A recent development in the evolution of the laparoscopic hysterectomy is the advent of an instrument that can remove the uterus in small strips, small enough to remove through the tiny laparoscopic incisions, called a morcellator. This makes the removal of bulky tissues possible through small openings. We can thus remove the uterus, tubes and ovaries if necessary while leaving the cervix in place. The advantages of keeping the cervix are somewhat controversial and personal. If there is not history of HPV (human papilloma virus infection) and if the pap smears have been normal many women prefer to keep their cervix. Although the scientific evidence of advantages is mixed, there is no cutting into the vagina, no change in vaginal anatomy, and less tissue removal during surgery. The nerves that supply the cervix and bladder are left untouched. Many women find this option beneficial to their sexual identity and function.

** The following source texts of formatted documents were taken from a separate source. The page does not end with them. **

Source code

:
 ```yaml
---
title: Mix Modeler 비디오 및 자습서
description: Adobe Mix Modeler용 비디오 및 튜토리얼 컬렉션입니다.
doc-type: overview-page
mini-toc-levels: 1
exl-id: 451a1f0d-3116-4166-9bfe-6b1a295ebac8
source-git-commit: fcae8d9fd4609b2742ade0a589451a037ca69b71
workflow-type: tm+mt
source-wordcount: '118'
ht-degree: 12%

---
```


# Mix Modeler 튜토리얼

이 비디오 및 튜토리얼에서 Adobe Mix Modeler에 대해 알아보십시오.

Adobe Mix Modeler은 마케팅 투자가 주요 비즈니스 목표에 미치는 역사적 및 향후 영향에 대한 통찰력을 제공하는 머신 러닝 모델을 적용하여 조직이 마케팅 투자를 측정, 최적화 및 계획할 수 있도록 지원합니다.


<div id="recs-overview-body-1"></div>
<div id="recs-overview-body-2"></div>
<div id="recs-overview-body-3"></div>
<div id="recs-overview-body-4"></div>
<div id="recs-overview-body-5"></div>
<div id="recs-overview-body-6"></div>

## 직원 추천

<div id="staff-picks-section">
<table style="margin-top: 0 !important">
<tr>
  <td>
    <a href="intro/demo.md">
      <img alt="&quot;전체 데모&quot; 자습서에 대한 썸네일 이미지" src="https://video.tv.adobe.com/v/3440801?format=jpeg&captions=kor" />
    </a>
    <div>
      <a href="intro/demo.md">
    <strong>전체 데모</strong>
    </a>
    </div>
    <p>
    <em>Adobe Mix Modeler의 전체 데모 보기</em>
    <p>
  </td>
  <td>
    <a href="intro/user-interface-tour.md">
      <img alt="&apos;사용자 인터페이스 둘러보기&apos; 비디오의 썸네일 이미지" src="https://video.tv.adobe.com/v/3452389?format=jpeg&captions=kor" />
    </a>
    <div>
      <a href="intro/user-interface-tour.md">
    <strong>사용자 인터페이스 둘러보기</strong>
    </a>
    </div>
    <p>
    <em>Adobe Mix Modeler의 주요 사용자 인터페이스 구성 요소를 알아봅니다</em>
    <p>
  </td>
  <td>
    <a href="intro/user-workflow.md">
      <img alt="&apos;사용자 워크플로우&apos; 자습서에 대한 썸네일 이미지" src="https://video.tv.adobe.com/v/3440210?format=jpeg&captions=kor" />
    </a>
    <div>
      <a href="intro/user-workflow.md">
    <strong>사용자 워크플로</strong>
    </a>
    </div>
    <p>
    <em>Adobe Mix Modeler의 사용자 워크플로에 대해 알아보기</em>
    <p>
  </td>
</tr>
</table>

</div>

Some women and their partners are aware of the cervix during intercourse and want as little change as possible after surgery. Supracervical hysterectomy allows for this. Of course annual pap smears will continue to be necessary.
After evaluating all the options a collaborative decision is optimal. Some women benefit greatly from hysterectomy when appropriately indicated. They will experience relief from pain, bleeding, and the discomfort of fibroids if they are present. If the decision is discussed, understood, and is the choice of the individual patient it is very well accepted. If another option such as a uterine preserving choice is better in an individual situation, there is usually a way to accommodate this as well.